SCTP_INP_WLOCK held while delivering SCTP_SEND_FAILED_EVENT notification during SCTP restart

sctplab / usrsctp

A portable SCTP userland stack

BSD 3-Clause "New" or "Revised" License

677 stars 280 forks source link

SCTP_INP_WLOCK held while delivering SCTP_SEND_FAILED_EVENT notification during SCTP restart #537

Open taylor-b opened 4 years ago

taylor-b commented 4 years ago

When handling "case A in Section 5.2.4 Table 2: XXMM (peer restarted)", SCTP_INP_WLOCK is acquired before calling sctp_report_all_outbound, which will deliver SCTP_SEND_FAILED_EVENT notifications.

This means that while processing the notification, it's not safe for the application to use any API that may attempt to acquire the INP lock. In our case we were trying to call usrsctp_getladdrs.

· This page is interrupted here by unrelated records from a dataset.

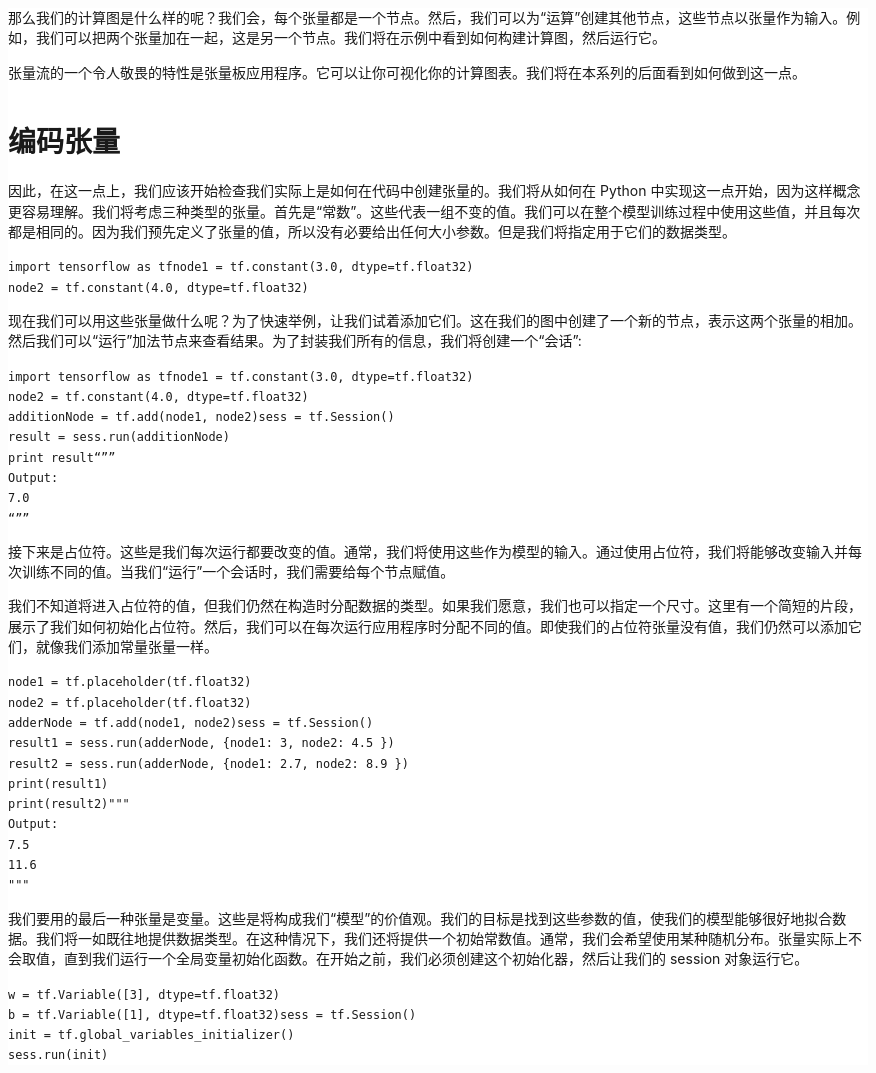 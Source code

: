 那么我们的计算图是什么样的呢？我们会，每个张量都是一个节点。然后，我们可以为“运算”创建其他节点，这些节点以张量作为输入。例如，我们可以把两个张量加在一起，这是另一个节点。我们将在示例中看到如何构建计算图，然后运行它。

张量流的一个令人敬畏的特性是张量板应用程序。它可以让你可视化你的计算图表。我们将在本系列的后面看到如何做到这一点。

# 编码张量

因此，在这一点上，我们应该开始检查我们实际上是如何在代码中创建张量的。我们将从如何在 Python 中实现这一点开始，因为这样概念更容易理解。我们将考虑三种类型的张量。首先是“常数”。这些代表一组不变的值。我们可以在整个模型训练过程中使用这些值，并且每次都是相同的。因为我们预先定义了张量的值，所以没有必要给出任何大小参数。但是我们将指定用于它们的数据类型。

```
import tensorflow as tfnode1 = tf.constant(3.0, dtype=tf.float32)
node2 = tf.constant(4.0, dtype=tf.float32)
```

现在我们可以用这些张量做什么呢？为了快速举例，让我们试着添加它们。这在我们的图中创建了一个新的节点，表示这两个张量的相加。然后我们可以“运行”加法节点来查看结果。为了封装我们所有的信息，我们将创建一个“会话”:

```
import tensorflow as tfnode1 = tf.constant(3.0, dtype=tf.float32)
node2 = tf.constant(4.0, dtype=tf.float32)
additionNode = tf.add(node1, node2)sess = tf.Session()
result = sess.run(additionNode)
print result“””
Output:
7.0
“””
```

接下来是占位符。这些是我们每次运行都要改变的值。通常，我们将使用这些作为模型的输入。通过使用占位符，我们将能够改变输入并每次训练不同的值。当我们“运行”一个会话时，我们需要给每个节点赋值。

我们不知道将进入占位符的值，但我们仍然在构造时分配数据的类型。如果我们愿意，我们也可以指定一个尺寸。这里有一个简短的片段，展示了我们如何初始化占位符。然后，我们可以在每次运行应用程序时分配不同的值。即使我们的占位符张量没有值，我们仍然可以添加它们，就像我们添加常量张量一样。

```
node1 = tf.placeholder(tf.float32)
node2 = tf.placeholder(tf.float32)
adderNode = tf.add(node1, node2)sess = tf.Session()
result1 = sess.run(adderNode, {node1: 3, node2: 4.5 })
result2 = sess.run(adderNode, {node1: 2.7, node2: 8.9 })
print(result1)
print(result2)"""
Output:
7.5
11.6
"""
```

我们要用的最后一种张量是变量。这些是将构成我们“模型”的价值观。我们的目标是找到这些参数的值，使我们的模型能够很好地拟合数据。我们将一如既往地提供数据类型。在这种情况下，我们还将提供一个初始常数值。通常，我们会希望使用某种随机分布。张量实际上不会取值，直到我们运行一个全局变量初始化函数。在开始之前，我们必须创建这个初始化器，然后让我们的 session 对象运行它。

```
w = tf.Variable([3], dtype=tf.float32)
b = tf.Variable([1], dtype=tf.float32)sess = tf.Session()
init = tf.global_variables_initializer()
sess.run(init)
```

Would you consider this a bug, or is the general rule "you shouldn't call any usrsctp APIs from within a callback"?

tuexen commented 4 years ago

I would consider it a bug. However, that should not occur when using the upcall API. These kind of issues where the motivation to implement the upcall API.

taylor-b commented 4 years ago

Another problem: there's a lock order inversion, because sctp_invoke_recv_callback reacquires the TCB lock:

        SCTP_TCB_UNLOCK(stcb);
        if (inp_read_lock_held == 0) {
            SCTP_INP_READ_UNLOCK(inp);
        }
        inp->recv_callback(so, addr, buffer, length, rcv, flags, inp->ulp_info);
        SCTP_TCB_LOCK(stcb);

... while holding SCTP_TCB_SEND_LOCK. Normally they're acquired in the reverse order, so this could result in a deadlock.

Do you think you'll fix this, or should we just switch to the upcall API?

tuexen commented 4 years ago

I can see if it can easily be fixed. I would suggest to move to the upcall API, since that conceptually deals with this kind of problems. However, it does not have the same amount of test coverage...

tuexen commented 4 years ago

BTW: Why are you enabling the send failed notification? Are you actually doing anything with the messages given back?

taylor-b commented 4 years ago

We were only using it for logging, so I'm just temporarily disabling it for now.